*** Opening of RECORDS ***

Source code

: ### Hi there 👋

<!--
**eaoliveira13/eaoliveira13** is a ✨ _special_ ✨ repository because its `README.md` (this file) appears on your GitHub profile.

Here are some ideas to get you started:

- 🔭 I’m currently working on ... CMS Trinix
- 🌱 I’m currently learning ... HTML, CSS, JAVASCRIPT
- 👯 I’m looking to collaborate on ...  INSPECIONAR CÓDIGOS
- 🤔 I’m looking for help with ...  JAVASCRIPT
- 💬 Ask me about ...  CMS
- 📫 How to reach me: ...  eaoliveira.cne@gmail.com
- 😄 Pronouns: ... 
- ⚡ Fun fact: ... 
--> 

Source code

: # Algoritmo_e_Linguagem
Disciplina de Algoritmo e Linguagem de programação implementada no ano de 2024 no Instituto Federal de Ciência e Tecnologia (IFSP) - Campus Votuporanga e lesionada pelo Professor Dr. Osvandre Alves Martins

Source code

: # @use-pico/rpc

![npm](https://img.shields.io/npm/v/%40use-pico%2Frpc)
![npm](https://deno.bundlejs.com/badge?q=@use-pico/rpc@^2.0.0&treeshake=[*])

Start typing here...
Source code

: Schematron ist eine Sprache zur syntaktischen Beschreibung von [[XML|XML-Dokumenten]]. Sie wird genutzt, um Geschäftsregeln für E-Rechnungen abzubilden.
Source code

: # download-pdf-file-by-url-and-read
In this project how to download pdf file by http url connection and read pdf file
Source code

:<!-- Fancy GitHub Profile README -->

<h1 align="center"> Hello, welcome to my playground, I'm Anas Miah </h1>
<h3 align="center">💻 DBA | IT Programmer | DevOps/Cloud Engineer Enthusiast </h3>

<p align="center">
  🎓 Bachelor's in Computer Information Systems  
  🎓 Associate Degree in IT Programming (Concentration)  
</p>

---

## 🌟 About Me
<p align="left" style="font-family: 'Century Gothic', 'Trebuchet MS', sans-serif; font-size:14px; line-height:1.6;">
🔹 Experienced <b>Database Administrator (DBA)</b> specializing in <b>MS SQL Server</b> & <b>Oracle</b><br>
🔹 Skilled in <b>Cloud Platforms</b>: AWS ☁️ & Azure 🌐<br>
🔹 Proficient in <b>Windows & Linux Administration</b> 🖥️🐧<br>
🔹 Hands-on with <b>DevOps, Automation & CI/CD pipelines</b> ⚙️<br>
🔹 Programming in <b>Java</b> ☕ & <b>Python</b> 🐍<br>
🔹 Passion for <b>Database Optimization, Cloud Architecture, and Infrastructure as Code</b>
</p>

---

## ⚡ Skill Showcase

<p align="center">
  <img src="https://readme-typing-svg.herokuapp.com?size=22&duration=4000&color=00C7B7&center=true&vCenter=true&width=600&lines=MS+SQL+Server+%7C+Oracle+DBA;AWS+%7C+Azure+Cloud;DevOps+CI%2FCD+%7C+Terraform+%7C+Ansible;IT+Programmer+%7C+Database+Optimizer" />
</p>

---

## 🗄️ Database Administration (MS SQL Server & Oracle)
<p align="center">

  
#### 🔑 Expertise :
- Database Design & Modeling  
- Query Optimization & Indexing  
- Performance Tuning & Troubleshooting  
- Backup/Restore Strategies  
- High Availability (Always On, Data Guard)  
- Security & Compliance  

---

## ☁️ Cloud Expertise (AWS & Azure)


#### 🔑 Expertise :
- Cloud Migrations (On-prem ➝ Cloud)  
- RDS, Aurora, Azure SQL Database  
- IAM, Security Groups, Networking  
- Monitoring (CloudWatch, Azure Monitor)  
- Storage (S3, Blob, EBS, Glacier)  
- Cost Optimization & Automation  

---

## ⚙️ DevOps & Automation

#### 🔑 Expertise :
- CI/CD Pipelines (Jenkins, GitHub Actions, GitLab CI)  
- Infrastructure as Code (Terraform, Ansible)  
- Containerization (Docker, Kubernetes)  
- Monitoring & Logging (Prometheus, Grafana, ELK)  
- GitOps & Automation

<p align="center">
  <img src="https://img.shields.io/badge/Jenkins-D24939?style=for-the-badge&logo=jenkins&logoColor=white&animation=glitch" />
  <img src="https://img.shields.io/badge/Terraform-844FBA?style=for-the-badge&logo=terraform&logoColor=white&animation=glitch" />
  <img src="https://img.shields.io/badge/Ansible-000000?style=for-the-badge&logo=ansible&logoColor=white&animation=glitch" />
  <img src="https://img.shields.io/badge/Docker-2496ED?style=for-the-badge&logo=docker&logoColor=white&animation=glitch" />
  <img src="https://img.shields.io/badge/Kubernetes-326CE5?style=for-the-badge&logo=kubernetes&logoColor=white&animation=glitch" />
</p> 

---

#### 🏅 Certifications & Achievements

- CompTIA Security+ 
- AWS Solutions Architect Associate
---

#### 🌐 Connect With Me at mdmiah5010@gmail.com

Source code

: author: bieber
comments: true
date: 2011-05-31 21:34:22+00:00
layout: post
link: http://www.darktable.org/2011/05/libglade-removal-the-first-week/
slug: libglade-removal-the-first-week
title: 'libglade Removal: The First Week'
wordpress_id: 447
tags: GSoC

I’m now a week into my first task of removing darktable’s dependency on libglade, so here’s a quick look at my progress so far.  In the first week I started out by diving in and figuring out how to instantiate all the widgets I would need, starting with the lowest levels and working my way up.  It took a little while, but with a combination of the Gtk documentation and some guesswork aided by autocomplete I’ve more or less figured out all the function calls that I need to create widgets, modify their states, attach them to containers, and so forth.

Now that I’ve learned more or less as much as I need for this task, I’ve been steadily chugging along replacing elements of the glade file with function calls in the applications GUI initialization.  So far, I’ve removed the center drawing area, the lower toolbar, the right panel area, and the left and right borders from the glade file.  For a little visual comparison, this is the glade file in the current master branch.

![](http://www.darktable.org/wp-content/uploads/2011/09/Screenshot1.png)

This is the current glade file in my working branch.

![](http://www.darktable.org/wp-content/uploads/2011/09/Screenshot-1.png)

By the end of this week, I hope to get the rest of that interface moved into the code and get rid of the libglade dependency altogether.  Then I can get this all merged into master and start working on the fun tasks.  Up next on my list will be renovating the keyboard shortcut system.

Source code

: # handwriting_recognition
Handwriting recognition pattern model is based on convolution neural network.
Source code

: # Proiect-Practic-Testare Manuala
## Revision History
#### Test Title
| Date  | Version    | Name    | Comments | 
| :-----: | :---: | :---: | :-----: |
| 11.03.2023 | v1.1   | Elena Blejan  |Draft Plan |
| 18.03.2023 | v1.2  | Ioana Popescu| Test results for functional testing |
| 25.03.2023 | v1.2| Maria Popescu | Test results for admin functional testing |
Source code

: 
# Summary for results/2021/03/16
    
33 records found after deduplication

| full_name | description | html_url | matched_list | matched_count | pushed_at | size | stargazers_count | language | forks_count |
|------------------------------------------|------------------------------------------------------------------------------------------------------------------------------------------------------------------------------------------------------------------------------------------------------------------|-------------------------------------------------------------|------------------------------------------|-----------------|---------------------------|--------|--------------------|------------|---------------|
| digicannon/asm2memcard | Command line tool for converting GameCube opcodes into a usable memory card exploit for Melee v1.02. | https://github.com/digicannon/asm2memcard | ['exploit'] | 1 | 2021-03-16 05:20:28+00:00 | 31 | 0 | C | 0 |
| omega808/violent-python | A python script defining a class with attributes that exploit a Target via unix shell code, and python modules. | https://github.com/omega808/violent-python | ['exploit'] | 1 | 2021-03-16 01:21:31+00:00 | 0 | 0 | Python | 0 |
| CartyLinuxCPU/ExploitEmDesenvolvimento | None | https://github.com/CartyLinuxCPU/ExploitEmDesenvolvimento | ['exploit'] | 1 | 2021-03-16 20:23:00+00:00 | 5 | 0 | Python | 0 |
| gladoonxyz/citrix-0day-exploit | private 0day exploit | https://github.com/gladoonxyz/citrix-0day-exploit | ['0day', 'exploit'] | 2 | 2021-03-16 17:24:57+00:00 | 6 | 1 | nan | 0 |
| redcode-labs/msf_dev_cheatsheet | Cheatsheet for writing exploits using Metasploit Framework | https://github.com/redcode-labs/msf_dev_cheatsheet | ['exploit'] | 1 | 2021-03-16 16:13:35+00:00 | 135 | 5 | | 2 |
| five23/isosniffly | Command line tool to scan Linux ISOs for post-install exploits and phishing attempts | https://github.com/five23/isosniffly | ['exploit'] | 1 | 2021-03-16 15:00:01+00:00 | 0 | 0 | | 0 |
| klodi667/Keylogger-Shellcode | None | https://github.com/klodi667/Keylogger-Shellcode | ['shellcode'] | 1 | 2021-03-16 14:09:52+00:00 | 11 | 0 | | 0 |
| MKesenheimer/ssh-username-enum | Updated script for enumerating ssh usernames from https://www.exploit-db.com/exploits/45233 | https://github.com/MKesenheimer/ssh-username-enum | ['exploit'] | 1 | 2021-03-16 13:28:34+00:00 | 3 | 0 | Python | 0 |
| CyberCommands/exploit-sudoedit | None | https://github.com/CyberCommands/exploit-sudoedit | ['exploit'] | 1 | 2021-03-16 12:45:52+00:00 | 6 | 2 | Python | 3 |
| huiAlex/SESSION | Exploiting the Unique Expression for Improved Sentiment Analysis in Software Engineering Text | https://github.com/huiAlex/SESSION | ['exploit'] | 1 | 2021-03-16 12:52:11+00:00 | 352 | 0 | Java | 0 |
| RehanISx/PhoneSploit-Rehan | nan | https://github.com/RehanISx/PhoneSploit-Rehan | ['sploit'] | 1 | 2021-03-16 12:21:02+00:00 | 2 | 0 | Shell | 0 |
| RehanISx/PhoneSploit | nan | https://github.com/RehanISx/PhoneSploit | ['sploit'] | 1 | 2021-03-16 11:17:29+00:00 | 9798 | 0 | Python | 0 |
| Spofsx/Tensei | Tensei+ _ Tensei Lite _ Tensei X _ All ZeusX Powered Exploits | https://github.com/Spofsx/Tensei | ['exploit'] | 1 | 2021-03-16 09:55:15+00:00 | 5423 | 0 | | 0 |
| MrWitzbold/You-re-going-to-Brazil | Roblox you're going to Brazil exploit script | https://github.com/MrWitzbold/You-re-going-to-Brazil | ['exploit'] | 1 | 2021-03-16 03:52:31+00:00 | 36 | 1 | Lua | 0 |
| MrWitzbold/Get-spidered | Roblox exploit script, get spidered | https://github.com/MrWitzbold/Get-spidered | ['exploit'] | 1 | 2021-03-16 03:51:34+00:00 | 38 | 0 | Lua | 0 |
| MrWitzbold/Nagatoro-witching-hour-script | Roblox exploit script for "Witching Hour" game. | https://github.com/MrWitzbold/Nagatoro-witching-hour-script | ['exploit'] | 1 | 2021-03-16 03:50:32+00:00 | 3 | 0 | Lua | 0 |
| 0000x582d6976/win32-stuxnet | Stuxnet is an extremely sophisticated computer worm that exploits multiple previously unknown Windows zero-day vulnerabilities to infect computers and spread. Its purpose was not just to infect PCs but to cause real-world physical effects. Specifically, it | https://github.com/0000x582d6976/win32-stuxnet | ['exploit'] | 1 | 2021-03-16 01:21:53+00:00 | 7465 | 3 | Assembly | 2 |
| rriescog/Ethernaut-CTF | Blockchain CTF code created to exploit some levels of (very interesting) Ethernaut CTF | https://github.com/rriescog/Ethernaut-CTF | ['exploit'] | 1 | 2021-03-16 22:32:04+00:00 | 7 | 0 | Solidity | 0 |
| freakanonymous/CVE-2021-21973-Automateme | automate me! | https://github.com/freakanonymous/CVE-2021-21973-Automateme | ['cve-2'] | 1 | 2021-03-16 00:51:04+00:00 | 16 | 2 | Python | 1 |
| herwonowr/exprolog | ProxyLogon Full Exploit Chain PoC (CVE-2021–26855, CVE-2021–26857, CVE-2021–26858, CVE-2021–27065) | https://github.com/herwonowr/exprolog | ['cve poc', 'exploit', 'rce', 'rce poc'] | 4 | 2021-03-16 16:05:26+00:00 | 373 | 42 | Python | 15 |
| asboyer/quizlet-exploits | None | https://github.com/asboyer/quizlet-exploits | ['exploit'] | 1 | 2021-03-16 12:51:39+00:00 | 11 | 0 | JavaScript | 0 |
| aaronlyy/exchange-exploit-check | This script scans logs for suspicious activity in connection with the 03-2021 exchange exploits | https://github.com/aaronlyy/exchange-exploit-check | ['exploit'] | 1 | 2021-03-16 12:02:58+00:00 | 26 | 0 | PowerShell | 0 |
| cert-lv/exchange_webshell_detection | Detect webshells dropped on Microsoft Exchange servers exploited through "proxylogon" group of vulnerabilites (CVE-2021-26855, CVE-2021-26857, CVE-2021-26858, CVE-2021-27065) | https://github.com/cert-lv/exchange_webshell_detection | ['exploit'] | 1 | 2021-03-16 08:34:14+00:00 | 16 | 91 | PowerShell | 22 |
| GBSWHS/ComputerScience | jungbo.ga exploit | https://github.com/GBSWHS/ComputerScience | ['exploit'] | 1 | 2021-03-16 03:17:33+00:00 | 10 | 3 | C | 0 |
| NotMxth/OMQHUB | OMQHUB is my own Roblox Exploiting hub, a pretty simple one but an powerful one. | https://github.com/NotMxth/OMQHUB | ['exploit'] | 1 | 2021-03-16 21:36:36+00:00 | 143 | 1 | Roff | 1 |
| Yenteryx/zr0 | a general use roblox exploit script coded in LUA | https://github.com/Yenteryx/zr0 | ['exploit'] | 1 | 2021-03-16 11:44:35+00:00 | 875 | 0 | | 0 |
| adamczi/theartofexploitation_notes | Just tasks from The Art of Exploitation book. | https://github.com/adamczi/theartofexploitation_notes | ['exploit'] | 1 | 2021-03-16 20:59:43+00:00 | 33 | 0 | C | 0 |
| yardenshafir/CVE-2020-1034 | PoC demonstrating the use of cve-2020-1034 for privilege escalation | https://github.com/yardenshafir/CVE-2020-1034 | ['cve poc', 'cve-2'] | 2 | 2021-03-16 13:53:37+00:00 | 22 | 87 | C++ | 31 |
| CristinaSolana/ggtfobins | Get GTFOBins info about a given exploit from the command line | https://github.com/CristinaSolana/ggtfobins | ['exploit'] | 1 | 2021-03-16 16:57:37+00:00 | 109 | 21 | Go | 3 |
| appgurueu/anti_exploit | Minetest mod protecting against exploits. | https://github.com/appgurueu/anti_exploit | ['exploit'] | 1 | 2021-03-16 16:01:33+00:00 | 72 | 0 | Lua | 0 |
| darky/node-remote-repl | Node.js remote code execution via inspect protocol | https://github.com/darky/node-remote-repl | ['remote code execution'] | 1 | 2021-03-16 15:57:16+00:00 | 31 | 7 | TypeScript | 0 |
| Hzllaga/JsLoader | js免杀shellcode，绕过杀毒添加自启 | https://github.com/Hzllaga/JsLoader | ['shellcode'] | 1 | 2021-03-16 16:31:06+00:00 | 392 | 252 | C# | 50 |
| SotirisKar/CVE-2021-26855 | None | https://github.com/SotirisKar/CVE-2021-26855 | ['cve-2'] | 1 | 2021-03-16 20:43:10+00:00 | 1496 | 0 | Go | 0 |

*** Close of RECORDS ***

> **THE PROBLEM**: Report how many lines above hold "currently", number only.

> **RESPONSE**: 2